» **Task requirements**
Nothing outside the range below should be printed. Output exactly the lines from the line with "- **Sound Effects:**" to the line with "- **Random Delays:**", both included.

» **Available data**
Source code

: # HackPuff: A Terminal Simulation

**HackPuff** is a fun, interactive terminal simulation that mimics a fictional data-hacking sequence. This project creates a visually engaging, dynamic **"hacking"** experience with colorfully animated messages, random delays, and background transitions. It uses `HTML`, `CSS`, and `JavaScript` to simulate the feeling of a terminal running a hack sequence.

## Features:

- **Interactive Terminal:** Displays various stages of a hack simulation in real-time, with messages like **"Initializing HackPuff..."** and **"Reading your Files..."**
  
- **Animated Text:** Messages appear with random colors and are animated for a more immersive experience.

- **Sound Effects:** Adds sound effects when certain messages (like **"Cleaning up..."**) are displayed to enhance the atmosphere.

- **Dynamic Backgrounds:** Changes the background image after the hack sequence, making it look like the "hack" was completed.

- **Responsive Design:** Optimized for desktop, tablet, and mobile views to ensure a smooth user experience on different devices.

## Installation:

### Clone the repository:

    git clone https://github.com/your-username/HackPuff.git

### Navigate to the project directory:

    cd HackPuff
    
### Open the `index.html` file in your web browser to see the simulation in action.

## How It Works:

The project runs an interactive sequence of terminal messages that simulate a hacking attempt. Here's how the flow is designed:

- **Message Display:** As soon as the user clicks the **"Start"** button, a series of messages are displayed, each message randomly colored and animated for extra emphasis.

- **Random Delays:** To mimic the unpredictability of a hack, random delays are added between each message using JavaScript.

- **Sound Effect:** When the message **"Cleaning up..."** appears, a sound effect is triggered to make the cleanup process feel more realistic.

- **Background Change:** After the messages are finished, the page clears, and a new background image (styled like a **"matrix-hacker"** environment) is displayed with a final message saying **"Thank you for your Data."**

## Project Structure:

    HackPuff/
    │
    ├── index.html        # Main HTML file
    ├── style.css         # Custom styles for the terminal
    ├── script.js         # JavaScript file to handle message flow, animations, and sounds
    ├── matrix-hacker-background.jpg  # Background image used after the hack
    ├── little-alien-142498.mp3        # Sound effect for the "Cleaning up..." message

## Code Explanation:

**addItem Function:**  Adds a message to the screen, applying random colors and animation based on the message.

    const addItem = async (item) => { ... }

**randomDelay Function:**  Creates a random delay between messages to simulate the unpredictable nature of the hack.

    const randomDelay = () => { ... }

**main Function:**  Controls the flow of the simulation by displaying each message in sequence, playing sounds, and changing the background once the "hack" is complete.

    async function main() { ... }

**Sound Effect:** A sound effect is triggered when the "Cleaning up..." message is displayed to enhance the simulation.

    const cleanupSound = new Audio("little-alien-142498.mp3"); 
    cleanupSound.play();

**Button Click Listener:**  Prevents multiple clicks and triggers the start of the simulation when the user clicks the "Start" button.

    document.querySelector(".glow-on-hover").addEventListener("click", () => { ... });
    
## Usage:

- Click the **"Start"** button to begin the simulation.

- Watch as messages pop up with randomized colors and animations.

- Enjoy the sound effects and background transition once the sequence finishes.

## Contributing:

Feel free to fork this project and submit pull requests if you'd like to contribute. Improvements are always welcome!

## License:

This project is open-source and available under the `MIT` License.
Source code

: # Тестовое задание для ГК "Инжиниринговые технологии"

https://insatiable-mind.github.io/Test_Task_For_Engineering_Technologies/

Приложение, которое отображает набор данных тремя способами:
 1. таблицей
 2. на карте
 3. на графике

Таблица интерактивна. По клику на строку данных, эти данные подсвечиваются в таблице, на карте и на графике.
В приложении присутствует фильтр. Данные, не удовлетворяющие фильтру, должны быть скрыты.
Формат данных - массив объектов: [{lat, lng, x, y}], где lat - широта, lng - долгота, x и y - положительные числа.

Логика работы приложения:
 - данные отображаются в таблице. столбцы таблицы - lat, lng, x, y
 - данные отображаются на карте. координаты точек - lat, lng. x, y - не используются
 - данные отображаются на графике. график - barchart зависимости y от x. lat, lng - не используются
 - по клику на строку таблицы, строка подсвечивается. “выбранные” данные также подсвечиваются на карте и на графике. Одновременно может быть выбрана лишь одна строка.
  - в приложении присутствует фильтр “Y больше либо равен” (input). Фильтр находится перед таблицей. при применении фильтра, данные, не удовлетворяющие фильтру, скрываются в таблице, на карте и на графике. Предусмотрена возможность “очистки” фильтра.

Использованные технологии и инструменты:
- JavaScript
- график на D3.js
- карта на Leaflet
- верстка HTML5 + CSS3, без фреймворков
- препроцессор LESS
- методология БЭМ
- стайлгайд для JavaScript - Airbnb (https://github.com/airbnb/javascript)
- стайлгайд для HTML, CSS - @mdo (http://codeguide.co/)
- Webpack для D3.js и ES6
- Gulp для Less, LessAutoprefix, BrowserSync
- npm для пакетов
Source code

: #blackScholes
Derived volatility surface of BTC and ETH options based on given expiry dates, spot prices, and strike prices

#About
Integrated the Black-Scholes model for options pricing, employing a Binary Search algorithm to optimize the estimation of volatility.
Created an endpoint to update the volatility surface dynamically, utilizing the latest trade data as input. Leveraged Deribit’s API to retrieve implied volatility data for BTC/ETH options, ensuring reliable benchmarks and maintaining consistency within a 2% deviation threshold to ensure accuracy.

» **Answer to this exercise**
- **Sound Effects:** Adds sound effects when certain messages (like **"Cleaning up..."**) are displayed to enhance the atmosphere.

- **Dynamic Backgrounds:** Changes the background image after the hack sequence, making it look like the "hack" was completed.

- **Responsive Design:** Optimized for desktop, tablet, and mobile views to ensure a smooth user experience on different devices.

## Installation:

### Clone the repository:

    git clone https://github.com/your-username/HackPuff.git

### Navigate to the project directory:

    cd HackPuff
    
### Open the `index.html` file in your web browser to see the simulation in action.

## How It Works:

The project runs an interactive sequence of terminal messages that simulate a hacking attempt. Here's how the flow is designed:

- **Message Display:** As soon as the user clicks the **"Start"** button, a series of messages are displayed, each message randomly colored and animated for extra emphasis.

- **Random Delays:** To mimic the unpredictability of a hack, random delays are added between each message using JavaScript.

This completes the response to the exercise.